資産も重大な免責不許可事由もない人は「同時廃止事件」となり、管財人はつかずにすぐに破産・免責決定を受けることになります。多くの個人債務者はこのケースに当てはまるはずです。
一方、家財道具や99万円までの現金以外に、不動産などの大きな資産や預貯金、高額な保険解約払戻金などがあると「管財事件」となり、「破産管財人」がつくため、通常の破産手続き費用のほかに、管財人費用が別途かかります。
この場合、退職金見込額(現時点で退職した場合に受け取る退職金相当額)の一部も手続き上は資産とみなされ、退職金見込額の8分の1程度の金額を納める必要があります。

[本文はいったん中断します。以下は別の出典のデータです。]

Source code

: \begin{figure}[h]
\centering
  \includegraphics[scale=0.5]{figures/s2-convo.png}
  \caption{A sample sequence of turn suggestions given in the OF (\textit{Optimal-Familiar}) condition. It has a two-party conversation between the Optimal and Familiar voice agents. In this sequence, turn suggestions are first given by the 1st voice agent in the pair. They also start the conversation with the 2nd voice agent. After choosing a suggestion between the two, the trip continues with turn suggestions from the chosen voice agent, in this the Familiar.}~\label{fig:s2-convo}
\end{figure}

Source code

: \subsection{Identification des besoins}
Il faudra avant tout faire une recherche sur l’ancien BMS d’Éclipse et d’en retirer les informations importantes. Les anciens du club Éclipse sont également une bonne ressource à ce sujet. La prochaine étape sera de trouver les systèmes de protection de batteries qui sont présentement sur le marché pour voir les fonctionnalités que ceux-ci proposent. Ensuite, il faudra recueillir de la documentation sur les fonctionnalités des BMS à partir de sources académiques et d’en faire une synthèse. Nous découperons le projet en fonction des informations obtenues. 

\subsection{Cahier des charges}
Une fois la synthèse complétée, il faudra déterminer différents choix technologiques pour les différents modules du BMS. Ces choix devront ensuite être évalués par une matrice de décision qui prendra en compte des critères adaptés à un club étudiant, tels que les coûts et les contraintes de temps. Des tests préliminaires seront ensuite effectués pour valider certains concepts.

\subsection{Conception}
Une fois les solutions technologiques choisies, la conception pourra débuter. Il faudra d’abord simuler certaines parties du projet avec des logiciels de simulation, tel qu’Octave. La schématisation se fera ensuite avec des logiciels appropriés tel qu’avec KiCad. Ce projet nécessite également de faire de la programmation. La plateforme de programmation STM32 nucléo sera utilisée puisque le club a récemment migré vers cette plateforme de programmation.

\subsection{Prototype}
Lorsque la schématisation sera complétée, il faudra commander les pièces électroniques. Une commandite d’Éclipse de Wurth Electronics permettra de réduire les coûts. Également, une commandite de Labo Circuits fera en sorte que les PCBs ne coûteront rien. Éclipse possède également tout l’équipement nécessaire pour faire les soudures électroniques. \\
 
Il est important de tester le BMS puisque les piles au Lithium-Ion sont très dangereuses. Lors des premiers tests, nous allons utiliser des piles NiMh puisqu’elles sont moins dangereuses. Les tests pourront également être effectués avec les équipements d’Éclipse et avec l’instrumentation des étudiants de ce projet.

(退職金見込額の8分の1が20万円に満たない場合は免除されます)
破産管財人は、債務者の資産を調査し、売却したり競売にかけたりして、債権者に売却益を按分します。このため、同時廃止に比べると、管財事件は費用も時間もかかることになります。
2005年から施行されている、新しい破産法のもとでは、免責不許可事由のある破産申し立てについても、管財事件にする裁判所もあります(免責調査型管財事件)。管財人が借金の経緯などを調査した上で、特に悪質性の高い借り入れの場合、一部を債権者に返済した後で、残りを免責するという形で、本来は免責不許可になるような人にも免責を与えるようにしているようです。

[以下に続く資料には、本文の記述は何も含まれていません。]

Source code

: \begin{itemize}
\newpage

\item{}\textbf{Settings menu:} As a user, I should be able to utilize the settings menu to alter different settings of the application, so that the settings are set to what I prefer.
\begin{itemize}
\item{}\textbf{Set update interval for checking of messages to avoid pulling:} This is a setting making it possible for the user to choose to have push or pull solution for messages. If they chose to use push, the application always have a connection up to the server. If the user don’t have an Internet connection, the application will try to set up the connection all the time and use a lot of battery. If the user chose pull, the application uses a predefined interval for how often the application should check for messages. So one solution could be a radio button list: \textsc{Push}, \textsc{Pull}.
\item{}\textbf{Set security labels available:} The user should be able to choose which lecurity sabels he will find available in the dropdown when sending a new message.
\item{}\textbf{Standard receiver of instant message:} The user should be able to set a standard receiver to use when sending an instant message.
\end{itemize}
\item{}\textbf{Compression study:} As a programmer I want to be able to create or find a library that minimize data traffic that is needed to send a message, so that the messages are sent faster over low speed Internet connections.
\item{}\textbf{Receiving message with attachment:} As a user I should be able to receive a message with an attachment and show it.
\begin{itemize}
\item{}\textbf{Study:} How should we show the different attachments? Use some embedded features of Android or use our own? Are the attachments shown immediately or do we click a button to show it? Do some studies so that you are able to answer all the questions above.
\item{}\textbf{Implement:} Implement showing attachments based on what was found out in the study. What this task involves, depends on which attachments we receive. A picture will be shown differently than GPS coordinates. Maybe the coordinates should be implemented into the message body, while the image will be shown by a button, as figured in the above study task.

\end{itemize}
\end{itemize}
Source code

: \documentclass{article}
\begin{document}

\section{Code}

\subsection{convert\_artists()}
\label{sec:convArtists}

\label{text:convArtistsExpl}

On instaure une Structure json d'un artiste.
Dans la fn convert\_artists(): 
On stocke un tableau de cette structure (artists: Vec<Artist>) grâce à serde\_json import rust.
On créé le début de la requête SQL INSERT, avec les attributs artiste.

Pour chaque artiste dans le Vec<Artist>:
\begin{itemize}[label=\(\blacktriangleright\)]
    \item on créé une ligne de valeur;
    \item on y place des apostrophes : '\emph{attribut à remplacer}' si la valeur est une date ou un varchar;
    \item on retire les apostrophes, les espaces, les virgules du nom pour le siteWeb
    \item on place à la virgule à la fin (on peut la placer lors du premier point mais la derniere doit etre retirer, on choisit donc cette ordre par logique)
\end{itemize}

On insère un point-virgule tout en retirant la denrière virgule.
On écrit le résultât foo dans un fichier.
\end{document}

また、破産申し立て以前から、給与などの強制執行を受けていたり、すぐにでも強制執行されそうな人も、強制執行を止めたり、回避するために、管財事件とする運用をする裁判所もあります。
- 資格制限
破産宣告を受けると、資格制限により、特定の職種に就くことができなくなります。
弁護士・司法書士などの士業、金融業者や保険外交員、警備員など他にもいくつかあります。
しかし資格制限は免責を受ければ解除されます。破産宣告から免責決定までの期間は裁判所によって異なりますが、長くても半年程度で済むはずです。

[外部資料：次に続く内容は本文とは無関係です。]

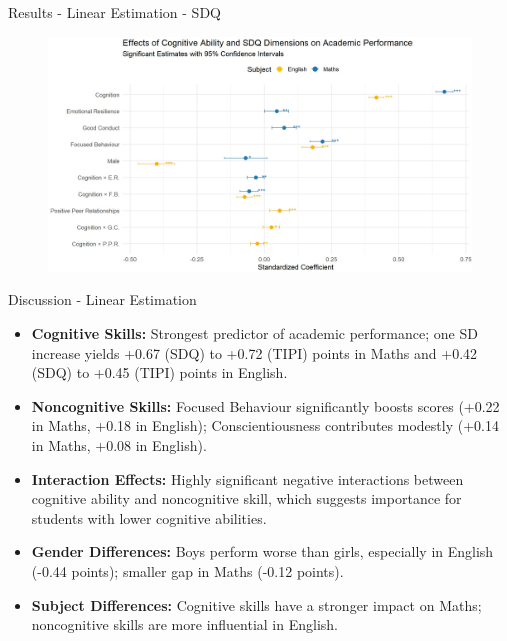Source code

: \documentclass{beamer}
\begin{document}
\begin{frame}{Results - Linear Estimation - SDQ}
\begin{figure}[h!]
    \centering
    \includegraphics[width=1\linewidth]{SDQ_Linear_Estimates.JPG}
    \label{fig:your_label}
\end{figure}
\end{frame}

\begin{frame}{Discussion - Linear Estimation}

\begin{itemize}
\item \textbf{Cognitive Skills:} Strongest predictor of academic performance; one SD increase yields +0.67 (SDQ) to +0.72 (TIPI) points in Maths and +0.42 (SDQ) to +0.45 (TIPI) points in English.
    
    \item \textbf{Noncognitive Skills:} Focused Behaviour significantly boosts scores (+0.22 in Maths, +0.18 in English); Conscientiousness contributes modestly (+0.14 in Maths, +0.08 in English).

    \item \textbf{Interaction Effects:} Highly significant negative interactions between cognitive ability and noncognitive skill, which suggests importance for students with lower cognitive abilities.
    
    \item \textbf{Gender Differences:} Boys perform worse than girls, especially in English (-0.44 points); smaller gap in Maths (-0.12 points).

    \item \textbf{Subject Differences:} Cognitive skills have a stronger impact on Maths; noncognitive skills are more influential in English.
\end{itemize}
\end{frame}
\end{document}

最近は、破産と免責の尋問を、同日に行う裁判所もあり、この場合は実質的な資格制限はないのと同じです。
- 破産すると、金融業者に嫌がらせをされる?
一部の悪質なヤミ金業者以外は、破産したからといって、脅かしたり嫌がらせをしたりするようなことはありません。
もちろん、そのような脅しや嫌がらせは、違法行為です。
金融会社は「企業」です。1円回収するために5円の経費がかかれば、それは「赤字」となり、回収しない方が得だということになります。
法的に返済義務の無くなった人を脅しても、そこまで行く交通費や電話代がかかるだけで、企業にとっては何のメリットもありません。又、脅す行為は当然違法であり、金融業の場合は脅した本人だけでなく、会社も処罰の対象になりますから、脅してもリスクばかりで、何のメリットもありません。
金融業者にとっては、任意整理などで元金だけを長期間かけて返済されても、利息収入はゼロなので利益は1円もありません。
破産してもらった方が一気に「損金」として計上できるので、ありがたい場合もあります。損金が出れば、トータルの売上高が減ることになり、結果法人税が少なくなります。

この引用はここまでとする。